◆ PROBLEM DETAILS ◆
Search the data for the string "떨어지게", and report each line where it is found.

◆ INPUT DATA ◆
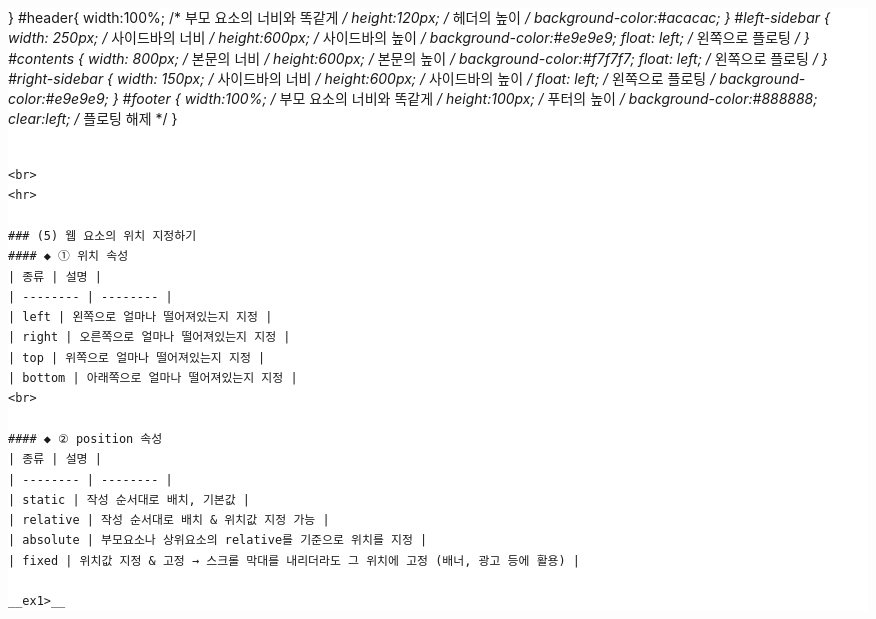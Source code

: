 }
#header{
  width:100%;  /* 부모 요소의 너비와 똑같게 */
  height:120px;  /* 헤더의 높이 */
  background-color:#acacac;
}
#left-sidebar {
  width: 250px;   /* 사이드바의 너비 */
  height:600px;  /* 사이드바의 높이 */
  background-color:#e9e9e9;
  float: left;  /* 왼쪽으로 플로팅 */
}
#contents {
  width: 800px;  /* 본문의 너비 */
  height:600px;   /* 본문의 높이 */
  background-color:#f7f7f7;
  float: left;  /* 왼쪽으로 플로팅 */
}
#right-sidebar {
  width: 150px;   /* 사이드바의 너비 */
  height:600px;  /* 사이드바의 높이 */
  float: left;  /* 왼쪽으로 플로팅 */
  background-color:#e9e9e9;
}
#footer {
  width:100%;  /* 부모 요소의 너비와 똑같게  */
  height:100px;  /* 푸터의 높이 */
  background-color:#888888;
  clear:left;		/* 플로팅 해제 */
}
```

<br>
<hr>

### (5) 웹 요소의 위치 지정하기   
#### ◆ ① 위치 속성   
| 종류 | 설명 |
| -------- | -------- |
| left | 왼쪽으로 얼마나 떨어져있는지 지정 |
| right | 오른쪽으로 얼마나 떨어져있는지 지정 |
| top | 위쪽으로 얼마나 떨어져있는지 지정 |
| bottom | 아래쪽으로 얼마나 떨어져있는지 지정 |
<br>

#### ◆ ② position 속성   
| 종류 | 설명 |
| -------- | -------- |
| static | 작성 순서대로 배치, 기본값 |
| relative | 작성 순서대로 배치 & 위치값 지정 가능 |
| absolute | 부모요소나 상위요소의 relative를 기준으로 위치를 지정 |
| fixed | 위치값 지정 & 고정 → 스크롤 막대를 내리더라도 그 위치에 고정 (배너, 광고 등에 활용) |

__ex1>__   
```
<style>
  #static { position:static; }
  #relative-1{ position:relative; }
  #relative-2 {
    position:relative;   /* 포지셔닝 - relative */
    left:100px;  /* 왼쪽에서 100px 떨어지게 */
    top:-50px;   /* 위쪽에서 -50px 떨어지게 (위로 이동) */
  }
  #fixed {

◆ WORKED SOLUTION ◆
    left:100px;  /* 왼쪽에서 100px 떨어지게 */
    top:-50px;   /* 위쪽에서 -50px 떨어지게 (위로 이동) */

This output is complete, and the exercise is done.